There are also little yellow buoys with solar panels out there used by the GLO and TAMU to track currents and winds in case of a big oil spill. Same deal. Keep off 'em, OK? They are fun to chunk if they're holding Mahi or blue runners but you don't need to be acting like no fool and hooking up to 'em.

Thanks in advance!
sammie


----------



## otte (Apr 3, 2005)

When I saw the boat in the picture I thought it sure looks like the same boat that pushed MakoT off his spot at German Charlies a couple of weeks ago. Scrolling through to say that in a post I saw Hotrod's post. After reading how this guy came up on Hotrod I am fairly certain it is the same guy because the boat that did this to MakoT acted in the very same manner. I sure would like to get a TX number if somebody got it. I would like to have a friendly conversation with the captain as I am sure MakoT would like to do the same.


----------



## Bird (May 10, 2005)

It's stupid people like that, that give reason to the politicians and 'do gooders' to push for boater's licenses. The regs are free at anywhere you can buy a license and they are also online. Of course that is assuming that they can actually read and since its posted on the buoy not to tie off to this buoy, one must wonder about that as well.


----------



## Hotrod (Oct 11, 2006)

Hey Otte, I mean they came in fast with fishing rods in hands with fingers on the release lever, no ship! Maybe a boat lenght or two away.
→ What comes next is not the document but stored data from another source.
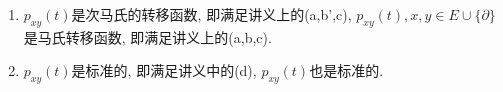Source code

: \documentclass{ctexart}
\newif\ifpreface
\begin{document}
\large
\setlength{\baselineskip}{1.2em}
\ifpreface

\newgeometry{left=2cm,right=2cm,top=2cm,bottom=2cm}
\else
{}
\maketitle
\fi
\begin{problem}\label{pro:1}
  \begin{enumerate}
    \item  \(p_{xy}(t)\)是次马氏的转移函数, 即满足讲义上的(a,b',c),
      \(p_{xy}(t), x,y\in E\cup \{\partial\}\)是马氏转移函数, 即满足讲义上的(a,b,c).
    \item  \(p_{xy}(t)\)是标准的, 即满足讲义中的(d),  \(p_{xy}(t)\)也是标准的.
  \end{enumerate}
\end{problem}
\end{document}
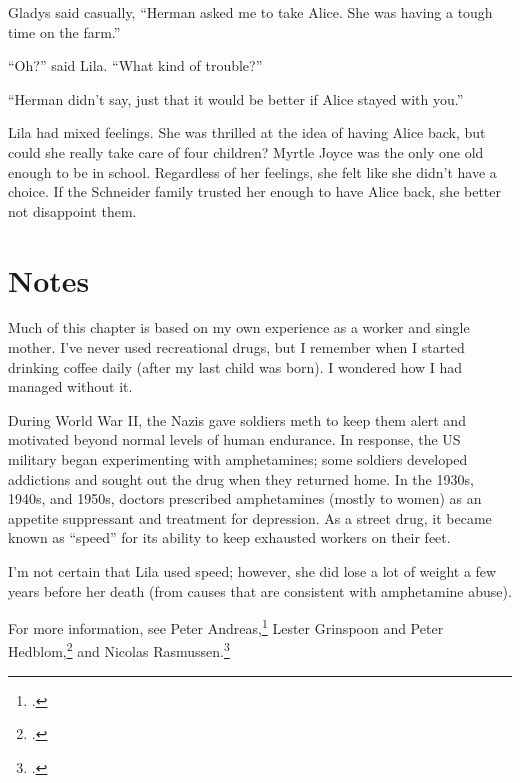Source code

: \documentclass[
  american,
  letterpaper,
]{book}
\begin{document}
Gladys said casually, ``Herman asked me to take Alice. She was having a
tough time on the farm.''

``Oh?'' said Lila. ``What kind of trouble?''

``Herman didn't say, just that it would be better if Alice stayed with
you.''

Lila had mixed feelings. She was thrilled at the idea of having Alice
back, but could she really take care of four children? Myrtle Joyce was
the only one old enough to be in school. Regardless of her feelings, she
felt like she didn't have a choice. If the Schneider family trusted her
enough to have Alice back, she better not disappoint them.

\section{Notes}\label{notes-54}

Much of this chapter is based on my own experience as a worker and
single mother. I've never used recreational drugs, but I remember when I
started drinking coffee daily (after my last child was born). I wondered
how I had managed without it.

During World War II, the Nazis gave soldiers meth to keep them alert and
motivated beyond normal levels of human endurance. In response, the US
military began experimenting with amphetamines; some soldiers developed
addictions and sought out the drug when they returned home. In the
1930s, 1940s, and 1950s, doctors prescribed amphetamines (mostly to
women) as an appetite suppressant and treatment for depression. As a
street drug, it became known as ``speed'' for its ability to keep
exhausted workers on their feet.

I'm not certain that Lila used speed; however, she did lose a lot of
weight a few years before her death (from causes that are consistent
with amphetamine abuse).

For more information, see Peter Andreas,\footnote{.}
Lester Grinspoon and Peter Hedblom,\footnote{.} and Nicolas Rasmussen.\footnote{.}
\end{document}
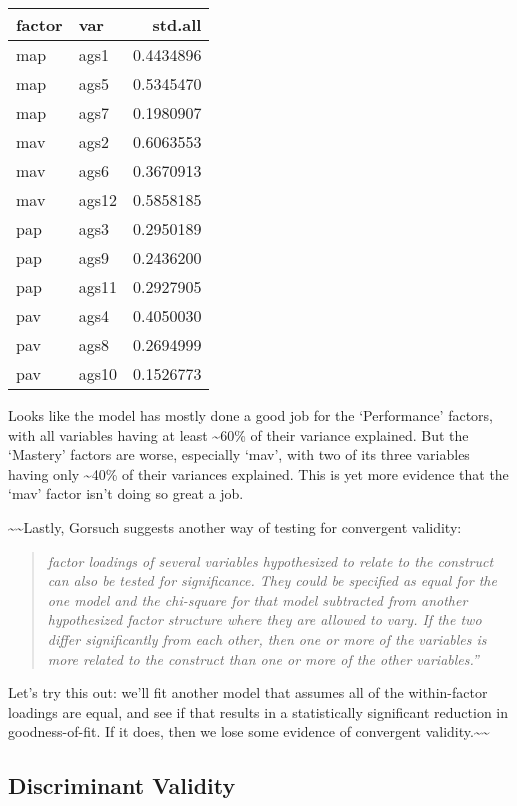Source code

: \documentclass[
  letterpaper,
  DIV=11,
  numbers=noendperiod]{scrreprt}
\begin{document}
\begin{longtable}[]{@{}llr@{}}
\toprule()
factor & var & std.all \\
\midrule()
\endhead
map & ags1 & 0.4434896 \\
map & ags5 & 0.5345470 \\
map & ags7 & 0.1980907 \\
mav & ags2 & 0.6063553 \\
mav & ags6 & 0.3670913 \\
mav & ags12 & 0.5858185 \\
pap & ags3 & 0.2950189 \\
pap & ags9 & 0.2436200 \\
pap & ags11 & 0.2927905 \\
pav & ags4 & 0.4050030 \\
pav & ags8 & 0.2694999 \\
pav & ags10 & 0.1526773 \\
\bottomrule()
\end{longtable}

Looks like the model has mostly done a good job for the `Performance'
factors, with all variables having at least \textasciitilde60\% of their
variance explained. But the `Mastery' factors are worse, especially
`mav', with two of its three variables having only \textasciitilde40\%
of their variances explained. This is yet more evidence that the `mav'
factor isn't doing so great a job.

\textasciitilde\textasciitilde Lastly, Gorsuch suggests another way of
testing for convergent validity:

\begin{quote}
\emph{factor loadings of several variables hypothesized to relate to the
construct can also be tested for significance. They could be specified
as equal for the one model and the chi-square for that model subtracted
from another hypothesized factor structure where they are allowed to
vary. If the two differ significantly from each other, then one or more
of the variables is more related to the construct than one or more of
the other variables.''}
\end{quote}

Let's try this out: we'll fit another model that assumes all of the
within-factor loadings are equal, and see if that results in a
statistically significant reduction in goodness-of-fit. If it does, then
we lose some evidence of convergent
validity.\textasciitilde\textasciitilde{}

\hypertarget{discriminant-validity}{%
\subsection{Discriminant Validity}\label{discriminant-validity}}
\end{document}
They were just starring at us waiting for us to drop when we did, well we were 300ft off the spot fixing to move back, so we just left.


----------



## Texas Jeweler (Nov 6, 2007)

Tieing up to these can lead to many legal problems, so best advice is do not do it. From the height of the tie on point, looks as if they even had to board the bouy to do so...not good.


----------



## ssteel069 (Mar 7, 2009)

Hotrod said:


> Thats what I figured. We were in that area that day fishing a rock pile. When they zoomed in right besides us. I recognized the boat. They couldnt find the spot cause we had drifted off of it already. It was a non published spot, but there was a shrimp boat less than a mile away, thats where they came from.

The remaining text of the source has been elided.